What Are the Most Fibrous Veggies?

There are several good reasons some people go vegetarian and vegan. Among the food groups, vegetables are the most accessible and easiest way to prepare. You can eat some veggies raw and fresh; you can prepare them for a delectable dish or process them into juice or smoothie. There are so many ways one can do with a basketful of veggies.

These plant-based foods are also the most common nutrient source that even helps the body fight chronic diseases. No one can deny the wonders that eating vegetables does to our bodies. Filling our plate with veggies to complete the meal gives us many benefits that we are unaware of. One essential nutrient that vegetables offer to us is fiber.


Dieticians suggest that both children and adults require 20 – 30 grams of fiber per day. Unfortunately, research shows that Americans only consume 15 grams of fiber, meaning most of them don’t get enough fiber. The lack of enough fiber in their body can lead to digestive problems, and later, chronic diseases. That is why we must consume around 2 to 3 cups of vegetables each day, as the Dietary Guidelines for Americans suggests.


Although research concludes that 95% or almost all American adults consume some vegetables every day, it doesn’t say whether we eat the exact amount recommended per day. The Academy of Nutrition and Dietetics shares 90% of Americans do not meet the stated target goal. It implies that the same number of adults may be at risk of having not enough fiber in their body. To ensure their health and wellness, they shouldn’t let this happen, and neither should you.


Fiber is a carbohydrate that the digestive enzymes cannot break down.
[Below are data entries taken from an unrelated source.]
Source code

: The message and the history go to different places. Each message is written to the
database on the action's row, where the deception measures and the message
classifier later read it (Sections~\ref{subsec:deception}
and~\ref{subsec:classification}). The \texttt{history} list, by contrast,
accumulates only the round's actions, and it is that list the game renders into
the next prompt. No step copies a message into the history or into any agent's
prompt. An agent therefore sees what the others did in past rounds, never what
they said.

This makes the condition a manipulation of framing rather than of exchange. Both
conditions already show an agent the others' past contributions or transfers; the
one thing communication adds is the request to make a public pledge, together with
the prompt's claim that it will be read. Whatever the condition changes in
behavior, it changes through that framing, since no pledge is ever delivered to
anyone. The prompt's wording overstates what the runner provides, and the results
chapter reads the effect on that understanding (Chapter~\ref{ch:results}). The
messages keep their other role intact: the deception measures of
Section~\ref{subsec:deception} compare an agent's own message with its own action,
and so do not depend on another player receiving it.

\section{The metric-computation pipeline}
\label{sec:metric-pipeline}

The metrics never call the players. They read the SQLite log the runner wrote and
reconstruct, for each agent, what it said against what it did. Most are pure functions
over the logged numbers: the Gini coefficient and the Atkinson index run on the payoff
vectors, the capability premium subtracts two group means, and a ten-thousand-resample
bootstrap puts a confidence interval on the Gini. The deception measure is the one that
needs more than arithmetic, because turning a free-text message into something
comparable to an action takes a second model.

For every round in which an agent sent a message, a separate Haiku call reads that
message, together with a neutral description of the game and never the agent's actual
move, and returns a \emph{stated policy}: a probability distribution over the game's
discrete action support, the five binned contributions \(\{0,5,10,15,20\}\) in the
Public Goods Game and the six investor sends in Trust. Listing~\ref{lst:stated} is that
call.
These unbroken carbs pass through our body’s digestive tract, where they do most of their jobs, protecting the gut and keeping the body clear of digestive troubles. Fiber helps our body to

  1. Reduce high cholesterol
  2. Minimize the risk of developing heart diseases
  3. Mitigate weight gain
  4. Improve body waste secretion
  5. Improve blood sugar levels
  6. Protect the gut
  7. Reduce the risk of colon cancer



The lack of fiber in our diet isn’t because fiber is a rare nutrient – it is the opposite. Fiber resides in almost any food group, and one of the best sources of fiber is plant-based foods like vegetables and fruits. As mentioned, vegetables are one of the easiest to access and prepare to kick start our high-fiber diet. With this colorful, organic food, we can make a variety of delicious and healthy meals simultaneously. So, what are these vegetables rich in fiber? Let’s check them out.

1. Navy beans– one of the best sources of fiber in the vegetable food group are these dry white beans. With 10.5 g of fiber per 100 g, navy beans are the perfect fiber add-on to your everyday meal like salad, soups, curries, and pies.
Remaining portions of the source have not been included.